O secretário estadual de Saúde (Susam), Rodrigo Tobias, disse que o sistema de saúde do Amazonas, assim como em qualquer outro lugar do mundo, não está preparado para uma explosão de casos do novo coronavírus, se todos adoecerem num curto espaço de tempo.
Tobias apresentou projeções feitas pela Susam as quais mostram que o isolamento social pode reduzir em 31% o número de infectados em Manaus e Região Metropolitana.
O mesmo estudo mostra que, sem a medida de restrição de circulação de pessoas, 22 mil pessoas poderão precisar de UTI. Se isso acontecer num curto espaço de tempo, aumentaria a possibilidade de óbitos já que o sistema de saúde não suportaria a demanda.

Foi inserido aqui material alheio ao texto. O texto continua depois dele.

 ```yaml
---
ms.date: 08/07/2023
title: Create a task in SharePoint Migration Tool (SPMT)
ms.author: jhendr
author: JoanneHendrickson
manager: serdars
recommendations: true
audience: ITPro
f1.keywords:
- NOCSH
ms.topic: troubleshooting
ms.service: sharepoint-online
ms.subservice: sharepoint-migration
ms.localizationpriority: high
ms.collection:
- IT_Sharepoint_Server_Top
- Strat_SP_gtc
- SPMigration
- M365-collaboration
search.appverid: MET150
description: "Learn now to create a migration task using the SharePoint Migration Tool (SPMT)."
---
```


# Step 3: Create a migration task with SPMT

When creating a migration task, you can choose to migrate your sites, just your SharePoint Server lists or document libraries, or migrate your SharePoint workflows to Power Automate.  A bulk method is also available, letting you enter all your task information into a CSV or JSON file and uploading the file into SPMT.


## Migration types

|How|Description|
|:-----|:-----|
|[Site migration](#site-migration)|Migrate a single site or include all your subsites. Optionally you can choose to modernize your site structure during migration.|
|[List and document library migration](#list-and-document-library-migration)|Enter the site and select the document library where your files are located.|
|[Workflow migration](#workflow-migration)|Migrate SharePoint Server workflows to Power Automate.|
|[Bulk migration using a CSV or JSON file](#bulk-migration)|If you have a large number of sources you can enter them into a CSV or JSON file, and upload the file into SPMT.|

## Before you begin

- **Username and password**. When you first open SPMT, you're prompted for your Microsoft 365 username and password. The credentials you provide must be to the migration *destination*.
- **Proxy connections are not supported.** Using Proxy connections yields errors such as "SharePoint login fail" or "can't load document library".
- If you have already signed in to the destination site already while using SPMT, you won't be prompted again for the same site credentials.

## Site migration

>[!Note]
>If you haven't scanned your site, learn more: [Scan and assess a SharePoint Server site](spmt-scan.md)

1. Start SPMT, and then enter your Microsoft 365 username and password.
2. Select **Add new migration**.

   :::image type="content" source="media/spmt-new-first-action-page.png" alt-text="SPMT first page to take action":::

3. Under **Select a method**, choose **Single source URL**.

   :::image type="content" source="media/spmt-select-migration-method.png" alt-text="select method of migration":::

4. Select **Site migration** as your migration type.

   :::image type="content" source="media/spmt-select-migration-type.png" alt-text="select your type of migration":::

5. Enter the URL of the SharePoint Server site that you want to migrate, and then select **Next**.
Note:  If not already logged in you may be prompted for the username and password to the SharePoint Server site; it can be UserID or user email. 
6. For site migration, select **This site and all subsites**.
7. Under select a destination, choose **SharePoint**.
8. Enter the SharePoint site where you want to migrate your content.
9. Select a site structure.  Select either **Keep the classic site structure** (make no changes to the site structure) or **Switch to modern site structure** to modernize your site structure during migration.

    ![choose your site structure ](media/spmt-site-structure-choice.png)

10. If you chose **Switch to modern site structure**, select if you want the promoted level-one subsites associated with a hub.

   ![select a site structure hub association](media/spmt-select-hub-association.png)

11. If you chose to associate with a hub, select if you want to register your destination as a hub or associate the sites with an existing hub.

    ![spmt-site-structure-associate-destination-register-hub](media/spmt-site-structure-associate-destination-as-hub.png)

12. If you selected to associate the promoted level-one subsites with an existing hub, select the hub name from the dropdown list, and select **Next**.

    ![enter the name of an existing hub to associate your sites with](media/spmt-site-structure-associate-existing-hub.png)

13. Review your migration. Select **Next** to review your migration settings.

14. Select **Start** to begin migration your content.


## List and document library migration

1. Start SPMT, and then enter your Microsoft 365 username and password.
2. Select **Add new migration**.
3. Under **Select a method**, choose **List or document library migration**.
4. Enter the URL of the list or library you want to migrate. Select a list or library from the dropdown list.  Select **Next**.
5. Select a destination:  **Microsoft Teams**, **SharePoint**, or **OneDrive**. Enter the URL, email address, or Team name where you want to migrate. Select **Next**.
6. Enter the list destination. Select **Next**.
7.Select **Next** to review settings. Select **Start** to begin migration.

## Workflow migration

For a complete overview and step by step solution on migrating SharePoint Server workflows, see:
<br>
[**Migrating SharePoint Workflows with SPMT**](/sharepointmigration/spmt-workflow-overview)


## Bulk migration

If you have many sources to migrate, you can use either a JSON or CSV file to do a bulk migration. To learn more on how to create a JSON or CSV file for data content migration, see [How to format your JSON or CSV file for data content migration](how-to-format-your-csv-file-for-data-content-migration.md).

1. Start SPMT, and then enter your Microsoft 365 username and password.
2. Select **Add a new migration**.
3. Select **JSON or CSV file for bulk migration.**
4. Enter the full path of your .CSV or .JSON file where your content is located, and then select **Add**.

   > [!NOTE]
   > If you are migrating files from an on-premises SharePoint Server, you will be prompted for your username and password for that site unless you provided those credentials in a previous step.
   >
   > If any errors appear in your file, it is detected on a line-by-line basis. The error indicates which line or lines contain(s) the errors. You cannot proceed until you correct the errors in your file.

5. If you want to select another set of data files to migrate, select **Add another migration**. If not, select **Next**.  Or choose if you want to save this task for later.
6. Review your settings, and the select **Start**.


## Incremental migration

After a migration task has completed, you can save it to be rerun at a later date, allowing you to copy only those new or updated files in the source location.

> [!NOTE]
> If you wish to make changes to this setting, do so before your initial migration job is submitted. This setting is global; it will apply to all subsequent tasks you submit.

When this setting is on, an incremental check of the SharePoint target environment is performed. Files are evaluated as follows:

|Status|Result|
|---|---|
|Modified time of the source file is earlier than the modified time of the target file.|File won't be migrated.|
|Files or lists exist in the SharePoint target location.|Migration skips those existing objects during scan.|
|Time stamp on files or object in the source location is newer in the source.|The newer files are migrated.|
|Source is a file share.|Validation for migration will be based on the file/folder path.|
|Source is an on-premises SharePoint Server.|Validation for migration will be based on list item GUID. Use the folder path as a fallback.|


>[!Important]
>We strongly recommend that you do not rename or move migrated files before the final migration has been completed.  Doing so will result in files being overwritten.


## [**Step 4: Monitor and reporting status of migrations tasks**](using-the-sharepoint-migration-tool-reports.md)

A diretora-presidente da Fundação de Vigilância em Saúde (FVS), Rosemary Costa Pinto, destacou que neste início da epidemia no Estado poucos casos positivos têm mais de 60 anos e a população mais atingida pelo novo coronavírus está na faixa-etária de 30 a 49 anos. “A nossa força de trabalho é que está sendo atingida, não são os idosos nem as crianças”, disse.
O médico e pesquisador da Fundação de Medicina Tropical do Amazonas e da Fiocruz, Marcus Lacerda, que conduz pesquisa do uso da cloroquina no tratamento da Covid-19 no Estado, ressaltou que a maioria das pessoas será contagiada pelo vírus mas é necessário que seja de forma lenta, daí a necessidade da redução do contato entre pessoas.
Além do Executivo estadual, participaram da reunião representantes da Assembleia Legislativa do Estado (ALE-AM), Tribunal de Justiça do Amazonas (TJ-AM), ministérios públicos do Amazonas e Federal (MP-AM e MPF), da Defensoria Pública (DPE-AM), Tribunal de Contas do Estado (TCE-AM) e Ministério Público do Trabalho (MPT).
Do setor produtivo, além do Cieam, CDL Manaus e AEV, também estiveram no encontro representantes da Associação Brasileira de Bares e Restaurantes; Associação Comercial do Amazonas (ACA); Associação dos Notários e Registradores do Estado do Amazonas; Associação das Empresas do Mercado Imobiliário do Amazonas; Conselho Regional de Corretores de Imóveis do Estado do Amazonas, Conselho de Desenvolvimento Econômico, Sustentável e Estratégico de Manaus; Federação das Câmaras de Dirigentes Lojistas do Amazonas (FCDL); Federação do Comércio de Bens, Serviços e Turismo do Estado do Amazonas (Fecomércio); Federação das Indústrias do Estado do Amazonas (Fieam); e Rede das Imobiliárias de Manaus.